Return the lines of the material below exactly, beginning with the line that has "advocating violence. （极端主义者公开鼓吹使用暴力。）" in it and finishing with the line that has "pricing tier decision</span></span>" in it. Leave all pictures aside.

____________

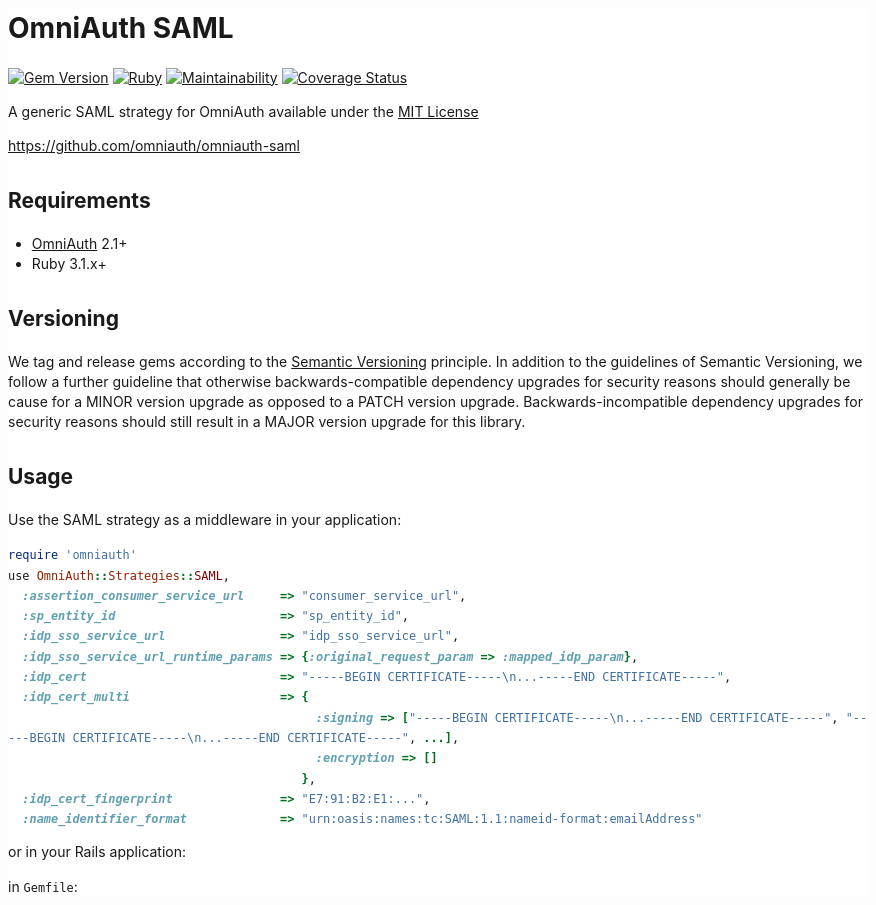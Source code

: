 # OmniAuth SAML

[![Gem Version](http://img.shields.io/gem/v/omniauth-saml.svg)][gem]
[![Ruby](https://github.com/omniauth/omniauth-saml/actions/workflows/ruby.yml/badge.svg)](https://github.com/omniauth/omniauth-saml/actions/workflows/ruby.yml)
[![Maintainability](https://api.codeclimate.com/v1/badges/749e17b553ea944522c1/maintainability)][codeclimate]
[![Coverage Status](http://img.shields.io/coveralls/omniauth/omniauth-saml.svg)][coveralls]

[gem]: https://rubygems.org/gems/omniauth-saml
[codeclimate]: https://codeclimate.com/github/omniauth/omniauth-saml/maintainability
[coveralls]: https://coveralls.io/r/omniauth/omniauth-saml

A generic SAML strategy for OmniAuth available under the [MIT License](LICENSE.md)

https://github.com/omniauth/omniauth-saml

## Requirements

* [OmniAuth](http://www.omniauth.org/) 2.1+
* Ruby 3.1.x+

## Versioning

We tag and release gems according to the [Semantic Versioning](http://semver.org/) principle. In addition to the guidelines of Semantic Versioning, we follow a further guideline that otherwise backwards-compatible dependency upgrades for security reasons should generally be cause for a MINOR version upgrade as opposed to a PATCH version upgrade. Backwards-incompatible dependency upgrades for security reasons should still result in a MAJOR version upgrade for this library.

## Usage

Use the SAML strategy as a middleware in your application:

```ruby
require 'omniauth'
use OmniAuth::Strategies::SAML,
  :assertion_consumer_service_url     => "consumer_service_url",
  :sp_entity_id                       => "sp_entity_id",
  :idp_sso_service_url                => "idp_sso_service_url",
  :idp_sso_service_url_runtime_params => {:original_request_param => :mapped_idp_param},
  :idp_cert                           => "-----BEGIN CERTIFICATE-----\n...-----END CERTIFICATE-----",
  :idp_cert_multi                     => {
                                           :signing => ["-----BEGIN CERTIFICATE-----\n...-----END CERTIFICATE-----", "-----BEGIN CERTIFICATE-----\n...-----END CERTIFICATE-----", ...],
                                           :encryption => []
                                         },
  :idp_cert_fingerprint               => "E7:91:B2:E1:...",
  :name_identifier_format             => "urn:oasis:names:tc:SAML:1.1:nameid-format:emailAddress"
```

or in your Rails application:

in `Gemfile`:
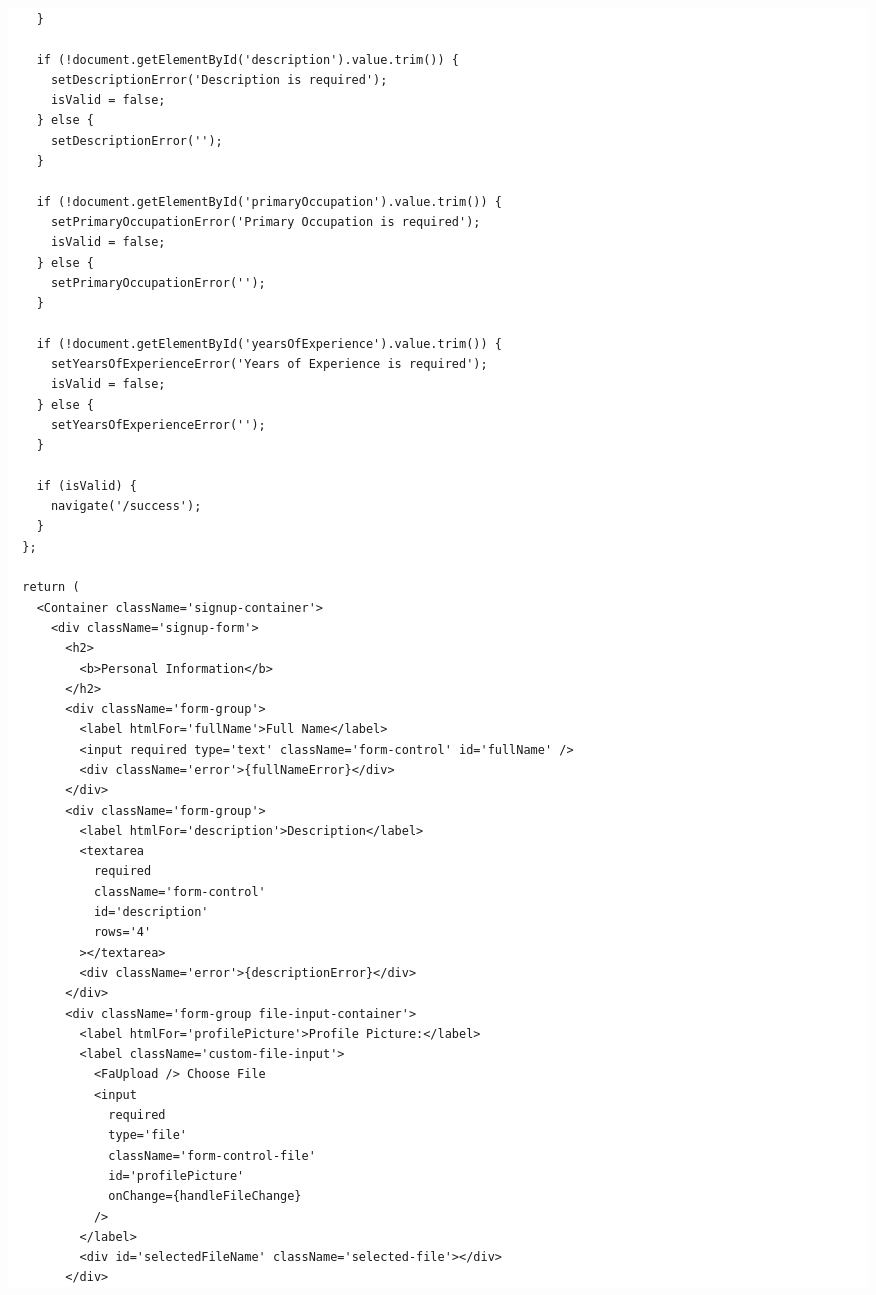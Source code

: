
 ```
    }

    if (!document.getElementById('description').value.trim()) {
      setDescriptionError('Description is required');
      isValid = false;
    } else {
      setDescriptionError('');
    }

    if (!document.getElementById('primaryOccupation').value.trim()) {
      setPrimaryOccupationError('Primary Occupation is required');
      isValid = false;
    } else {
      setPrimaryOccupationError('');
    }

    if (!document.getElementById('yearsOfExperience').value.trim()) {
      setYearsOfExperienceError('Years of Experience is required');
      isValid = false;
    } else {
      setYearsOfExperienceError('');
    }

    if (isValid) {
      navigate('/success');
    }
  };

  return (
    <Container className='signup-container'>
      <div className='signup-form'>
        <h2>
          <b>Personal Information</b>
        </h2>
        <div className='form-group'>
          <label htmlFor='fullName'>Full Name</label>
          <input required type='text' className='form-control' id='fullName' />
          <div className='error'>{fullNameError}</div>
        </div>
        <div className='form-group'>
          <label htmlFor='description'>Description</label>
          <textarea
            required
            className='form-control'
            id='description'
            rows='4'
          ></textarea>
          <div className='error'>{descriptionError}</div>
        </div>
        <div className='form-group file-input-container'>
          <label htmlFor='profilePicture'>Profile Picture:</label>
          <label className='custom-file-input'>
            <FaUpload /> Choose File
            <input
              required
              type='file'
              className='form-control-file'
              id='profilePicture'
              onChange={handleFileChange}
            />
          </label>
          <div id='selectedFileName' className='selected-file'></div>
        </div>
```
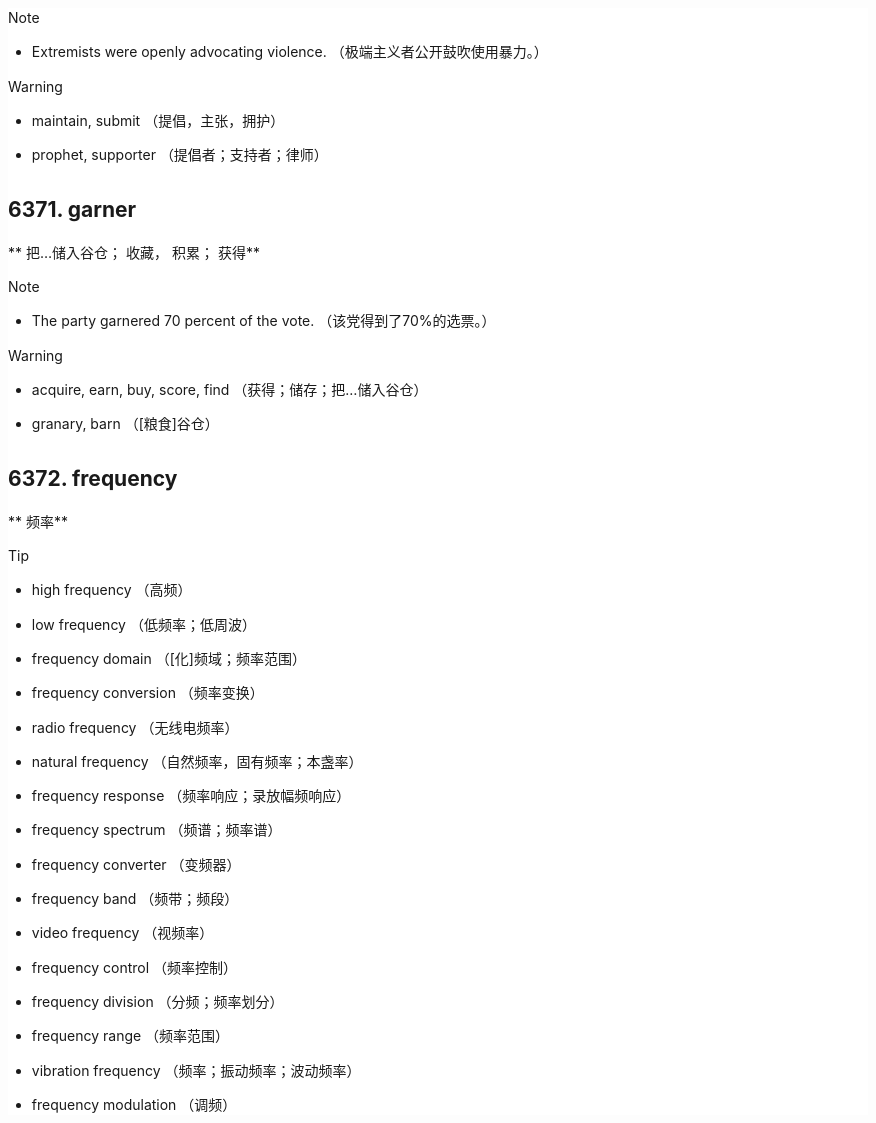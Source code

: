 > [!NOTE]
>
> - Extremists were openly advocating violence. （极端主义者公开鼓吹使用暴力。）
>

> [!WARNING]
>
> - maintain, submit （提倡，主张，拥护）
>
> - prophet, supporter （提倡者；支持者；律师）
>

## 6371. garner

** 把…储入谷仓； 收藏， 积累； 获得**

> [!NOTE]
>
> - The party garnered 70 percent of the vote. （该党得到了70%的选票。）
>

> [!WARNING]
>
> - acquire, earn, buy, score, find （获得；储存；把…储入谷仓）
>
> - granary, barn （[粮食]谷仓）
>

## 6372. frequency

** 频率**

> [!TIP]
>
> - high frequency （高频）
>
> - low frequency （低频率；低周波）
>
> - frequency domain （[化]频域；频率范围）
>
> - frequency conversion （频率变换）
>
> - radio frequency （无线电频率）
>
> - natural frequency （自然频率，固有频率；本盏率）
>
> - frequency response （频率响应；录放幅频响应）
>
> - frequency spectrum （频谱；频率谱）
>
> - frequency converter （变频器）
>
> - frequency band （频带；频段）
>
> - video frequency （视频率）
>
> - frequency control （频率控制）
>
> - frequency division （分频；频率划分）
>
> - frequency range （频率范围）
>
> - vibration frequency （频率；振动频率；波动频率）
>
> - frequency modulation （调频）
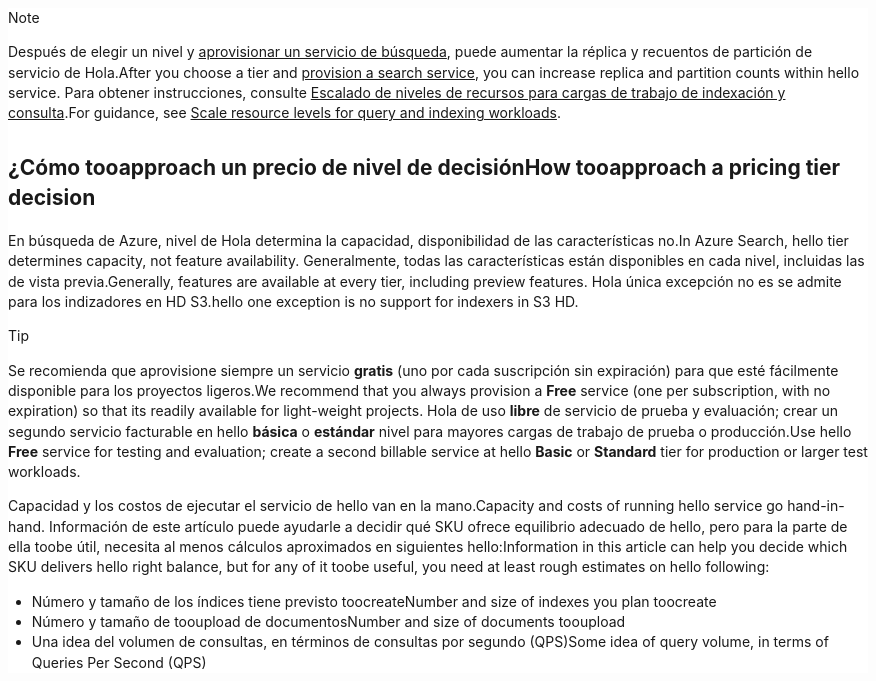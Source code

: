 > [!NOTE]
> <span data-ttu-id="77e59-109">Después de elegir un nivel y [aprovisionar un servicio de búsqueda](search-create-service-portal.md), puede aumentar la réplica y recuentos de partición de servicio de Hola.</span><span class="sxs-lookup"><span data-stu-id="77e59-109">After you choose a tier and [provision a search service](search-create-service-portal.md), you can increase replica and partition counts within hello service.</span></span> <span data-ttu-id="77e59-110">Para obtener instrucciones, consulte [Escalado de niveles de recursos para cargas de trabajo de indexación y consulta](search-capacity-planning.md).</span><span class="sxs-lookup"><span data-stu-id="77e59-110">For guidance, see [Scale resource levels for query and indexing workloads](search-capacity-planning.md).</span></span>
>
>

## <a name="how-tooapproach-a-pricing-tier-decision"></a><span data-ttu-id="77e59-111">¿Cómo tooapproach un precio de nivel de decisión</span><span class="sxs-lookup"><span data-stu-id="77e59-111">How tooapproach a pricing tier decision</span></span>
<span data-ttu-id="77e59-112">En búsqueda de Azure, nivel de Hola determina la capacidad, disponibilidad de las características no.</span><span class="sxs-lookup"><span data-stu-id="77e59-112">In Azure Search, hello tier determines capacity, not feature availability.</span></span> <span data-ttu-id="77e59-113">Generalmente, todas las características están disponibles en cada nivel, incluidas las de vista previa.</span><span class="sxs-lookup"><span data-stu-id="77e59-113">Generally, features are available at every tier, including preview features.</span></span> <span data-ttu-id="77e59-114">Hola única excepción no es se admite para los indizadores en HD S3.</span><span class="sxs-lookup"><span data-stu-id="77e59-114">hello one exception is no support for indexers in S3 HD.</span></span>

> [!TIP]
> <span data-ttu-id="77e59-115">Se recomienda que aprovisione siempre un servicio **gratis** (uno por cada suscripción sin expiración) para que esté fácilmente disponible para los proyectos ligeros.</span><span class="sxs-lookup"><span data-stu-id="77e59-115">We recommend that you always provision a **Free** service (one per subscription, with no expiration) so that its readily available for light-weight projects.</span></span> <span data-ttu-id="77e59-116">Hola de uso **libre** de servicio de prueba y evaluación; crear un segundo servicio facturable en hello **básica** o **estándar** nivel para mayores cargas de trabajo de prueba o producción.</span><span class="sxs-lookup"><span data-stu-id="77e59-116">Use hello **Free** service for testing and evaluation; create a second billable service at hello **Basic** or **Standard** tier for production or larger test workloads.</span></span>
>
>

<span data-ttu-id="77e59-117">Capacidad y los costos de ejecutar el servicio de hello van en la mano.</span><span class="sxs-lookup"><span data-stu-id="77e59-117">Capacity and costs of running hello service go hand-in-hand.</span></span> <span data-ttu-id="77e59-118">Información de este artículo puede ayudarle a decidir qué SKU ofrece equilibrio adecuado de hello, pero para la parte de ella toobe útil, necesita al menos cálculos aproximados en siguientes hello:</span><span class="sxs-lookup"><span data-stu-id="77e59-118">Information in this article can help you decide which SKU delivers hello right balance, but for any of it toobe useful, you need at least rough estimates on hello following:</span></span>

* <span data-ttu-id="77e59-119">Número y tamaño de los índices tiene previsto toocreate</span><span class="sxs-lookup"><span data-stu-id="77e59-119">Number and size of indexes you plan toocreate</span></span>
* <span data-ttu-id="77e59-120">Número y tamaño de tooupload de documentos</span><span class="sxs-lookup"><span data-stu-id="77e59-120">Number and size of documents tooupload</span></span>
* <span data-ttu-id="77e59-121">Una idea del volumen de consultas, en términos de consultas por segundo (QPS)</span><span class="sxs-lookup"><span data-stu-id="77e59-121">Some idea of query volume, in terms of Queries Per Second (QPS)</span></span>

____________

Reply to the task
> - Extremists were openly advocating violence. （极端主义者公开鼓吹使用暴力。）
>

> [!WARNING]
>
> - maintain, submit （提倡，主张，拥护）
>
> - prophet, supporter （提倡者；支持者；律师）
>

## 6371. garner

** 把…储入谷仓； 收藏， 积累； 获得**

> [!NOTE]
>
> - The party garnered 70 percent of the vote. （该党得到了70%的选票。）
>

> [!WARNING]
>
> - acquire, earn, buy, score, find （获得；储存；把…储入谷仓）
>
> - granary, barn （[粮食]谷仓）
>

## 6372. frequency

** 频率**

> [!TIP]
>
> - high frequency （高频）
>
> - low frequency （低频率；低周波）
>
> - frequency domain （[化]频域；频率范围）
>
> - frequency conversion （频率变换）
>
> - radio frequency （无线电频率）
>
> - natural frequency （自然频率，固有频率；本盏率）
>
> - frequency response （频率响应；录放幅频响应）
>
> - frequency spectrum （频谱；频率谱）
>
> - frequency converter （变频器）
>
> - frequency band （频带；频段）
>
> - video frequency （视频率）
>
> - frequency control （频率控制）
>
> - frequency division （分频；频率划分）
>
> - frequency range （频率范围）
>
> - vibration frequency （频率；振动频率；波动频率）
>
> - frequency modulation （调频）
Source code

: > [!NOTE]
> <span data-ttu-id="77e59-109">Después de elegir un nivel y [aprovisionar un servicio de búsqueda](search-create-service-portal.md), puede aumentar la réplica y recuentos de partición de servicio de Hola.</span><span class="sxs-lookup"><span data-stu-id="77e59-109">After you choose a tier and [provision a search service](search-create-service-portal.md), you can increase replica and partition counts within hello service.</span></span> <span data-ttu-id="77e59-110">Para obtener instrucciones, consulte [Escalado de niveles de recursos para cargas de trabajo de indexación y consulta](search-capacity-planning.md).</span><span class="sxs-lookup"><span data-stu-id="77e59-110">For guidance, see [Scale resource levels for query and indexing workloads](search-capacity-planning.md).</span></span>
>
>

## <a name="how-tooapproach-a-pricing-tier-decision"></a><span data-ttu-id="77e59-111">¿Cómo tooapproach un precio de nivel de decisión</span><span class="sxs-lookup"><span data-stu-id="77e59-111">How tooapproach a pricing tier decision</span></span>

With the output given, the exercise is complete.